Posted 28 Nov 2006 by admin to Uncategorized

There is a new report out by cScape about the challenges of customer interaction management. Company respondents said that the five “greatest barriers” to delivering the best possible customer experience were:

1) Lack of resources / time (regarded as a “great barrier” by 66% of company respondents)
2) Disconnected systems & technologies (50%)
3) Lack of skills and training (38%)
4) Lack of finances (37%)
5) Lack of regular processes and / or suitable methodology (36%)

Appetite for “Web 2.0 technologies”:

- 42% are planning to apply user-generated content (UGC) to their websites in the next 12 months; 23% are using it already.
- 35% are planning to use corporate blogs in the next 12 months; 17% are using them already.
- 33% are planning to use podcasting in the next 12 months; 18% using it already.
- 35% planning to use videocasting in the next 12 month; 17% using it already.

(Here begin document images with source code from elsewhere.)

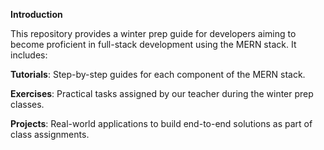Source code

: **Introduction**

This repository provides a winter prep guide for developers aiming to become proficient in full-stack development using the MERN stack. It includes:

**Tutorials**: Step-by-step guides for each component of the MERN stack.

**Exercises**: Practical tasks assigned by our teacher during the winter prep classes.

**Projects**: Real-world applications to build end-to-end solutions as part of class assignments.

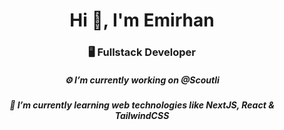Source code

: <h1 align="center">Hi 🤙, I'm Emirhan</h1>

<h3 align="center">🖥️ Fullstack Developer</h3>

<h5 align="center">⚙️ I’m currently working on @Scoutli</h5>
<h5 align="center">💸 I’m currently learning web technologies like NextJS, React & TailwindCSS</h5>
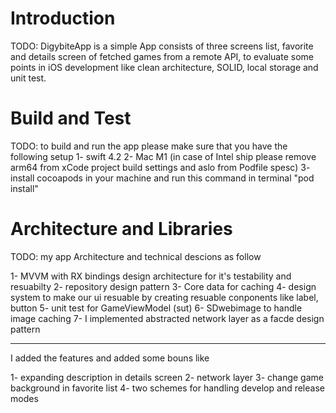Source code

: # Introduction 
TODO: DigybiteApp is a simple App consists of three screens list, favorite and details screen of fetched games from a remote API, to evaluate some points in iOS development like clean architecture, SOLID, local storage and unit test. 

# Build and Test
TODO: to build and run the app please make sure that you have the following setup 
1- swift 4.2
2- Mac M1 (in case of Intel ship please remove arm64 from xCode project build settings and aslo from Podfile spesc)
 3- install cocoapods in your machine and run this command in terminal "pod install"
 
# Architecture and Libraries
TODO: my app Architecture and technical descions as follow

1-  MVVM with RX bindings design architecture for it's testability and resuabilty 
2-  repository design pattern 
3-  Core data for caching 
4-  design system to make our ui resuable by creating resuable conponents like  label, button 
5-  unit test for GameViewModel (sut)
6-  SDwebimage to handle image caching 
7- I implemented abstracted network layer as a facde design pattern  

*************************************************** 
 I added the features and added some bouns like 
 
 1- expanding description in details screen 
 2- network layer
 3- change game background in favorite list
 4- two schemes for handling develop and release modes
 
 
 
 
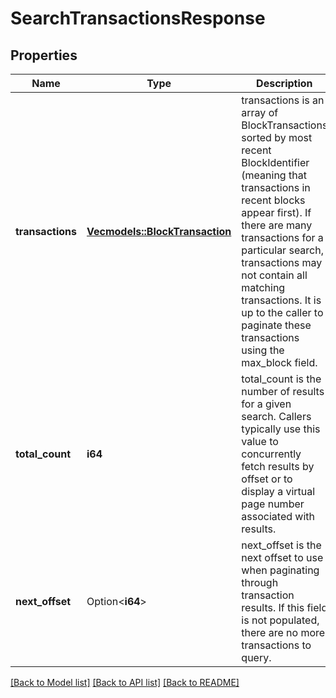 # SearchTransactionsResponse

## Properties

| Name             | Type                                                     | Description                                                                                                                                                                                                                                                                                                                                     | Notes      |
| ---------------- | -------------------------------------------------------- | ----------------------------------------------------------------------------------------------------------------------------------------------------------------------------------------------------------------------------------------------------------------------------------------------------------------------------------------------- | ---------- |
| **transactions** | [**Vec<models::BlockTransaction>**](BlockTransaction.md) | transactions is an array of BlockTransactions sorted by most recent BlockIdentifier (meaning that transactions in recent blocks appear first). If there are many transactions for a particular search, transactions may not contain all matching transactions. It is up to the caller to paginate these transactions using the max_block field. |            |
| **total_count**  | **i64**                                                  | total_count is the number of results for a given search. Callers typically use this value to concurrently fetch results by offset or to display a virtual page number associated with results.                                                                                                                                                  |            |
| **next_offset**  | Option<**i64**>                                          | next_offset is the next offset to use when paginating through transaction results. If this field is not populated, there are no more transactions to query.                                                                                                                                                                                     | [optional] |

[[Back to Model list]](../README.md#documentation-for-models)
[[Back to API list]](../README.md#documentation-for-api-endpoints) [[Back to README]](../README.md)
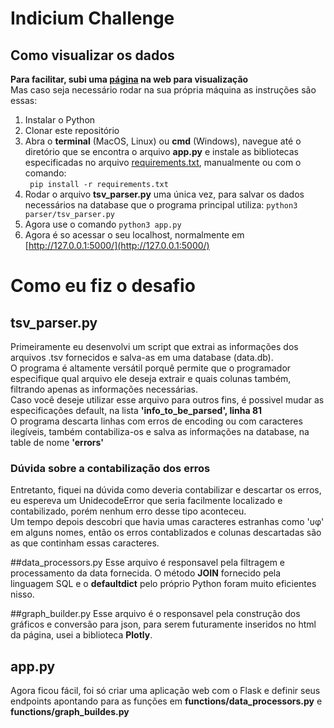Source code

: # Indicium Challenge
## Como visualizar os dados
**Para facilitar, subi uma [página](https://indiciumchallenge.herokuapp.com/?) na web para visualização**    
Mas caso seja necessário rodar na sua própria máquina as instruções são essas:  
1. Instalar o Python  
2. Clonar este repositório
3. Abra o **terminal** (MacOS, Linux) ou **cmd** (Windows), navegue até o diretório que se encontra o arquivo **app.py** e instale as bibliotecas especificadas no arquivo [requirements.txt](https://github.com/p-schlickmann/IndiciumChallenge/blob/master/requirements.txt), manualmente ou com o comando:  
` pip install -r requirements.txt`   
4. Rodar o arquivo **tsv_parser.py** uma única vez, para salvar os dados necessários na database que o programa principal utiliza: `python3 parser/tsv_parser.py`
5. Agora use o comando `python3 app.py`  
6. Agora é so acessar o seu localhost, normalmente em [http://127.0.0.1:5000/](http://127.0.0.1:5000/)

# Como eu fiz o desafio
## tsv_parser.py  
Primeiramente eu desenvolvi um script que extrai as informações dos arquivos .tsv 
fornecidos e salva-as em uma database (data.db).   
O programa é altamente versátil porquê permite que o programador especifique qual arquivo ele deseja extrair e quais colunas também, filtrando apenas as informações necessárias.  
Caso você deseje utilizar esse arquivo para outros fins, é possivel mudar as especificações default, na lista **'info_to_be_parsed', linha 81**  
O programa descarta linhas com erros de encoding ou com caracteres ilegíveis, também contabiliza-os e salva as informações na database, na table de nome **'errors'**  
  
### Dúvida sobre a contabilização dos erros
Entretanto, fiquei na dúvida como deveria contabilizar e descartar os erros, eu espereva um UnidecodeError que seria facilmente localizado e contabilizado, porém nenhum erro desse tipo aconteceu.  
Um tempo depois descobri que havia umas caracteres estranhas como 'υφ' em alguns nomes, então os erros contablizados e colunas descartadas são as que continham essas caracteres.  
   
    
   
##data_processors.py
Esse arquivo é responsavel pela filtragem e processamento da data fornecida. O método **JOIN** fornecido pela linguagem SQL e o **defaultdict** pelo próprio Python foram muito eficientes nisso.

##graph_builder.py
Esse arquivo é o responsavel pela construção dos gráficos e conversão para json, para serem futuramente inseridos no html da página, usei a biblioteca **Plotly**.
## app.py  
Agora ficou fácil, foi só criar uma aplicação web com o Flask e definir seus endpoints apontando para as funções em **functions/data_processors.py** e **functions/graph_buildes.py**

Gap between aspirations and reality:

- Almost two thirds of company respondents (64%) believe that joined-up online and offline experiences are essential for engaging with their audience, but 60% of companies are either not very advanced at mapping customer experiences and identifying touch-points (36%), or admit they have to start looking at this because they are not doing it all (24%).

- Half of respondents (51%) believe that personalised experiences are essential for audience engagement, with a further 44% believing they are useful. But despite the perceived importance of personalisation, 37% of company respondents are not providing it at all.

What I find interesting about this is that as always getting the basics right goes a long way to making an impact on the quality of your customer interaction. Do you capture all the relevant customer information “upfront” in the process? can you see all your customer data when serving the customer? did you close out the call at the first touch? etc. etc. If you are not the kind of company that gets this basic stuff right, you are (in my opinion) unlikely to get any of the 2.0 stuff right either.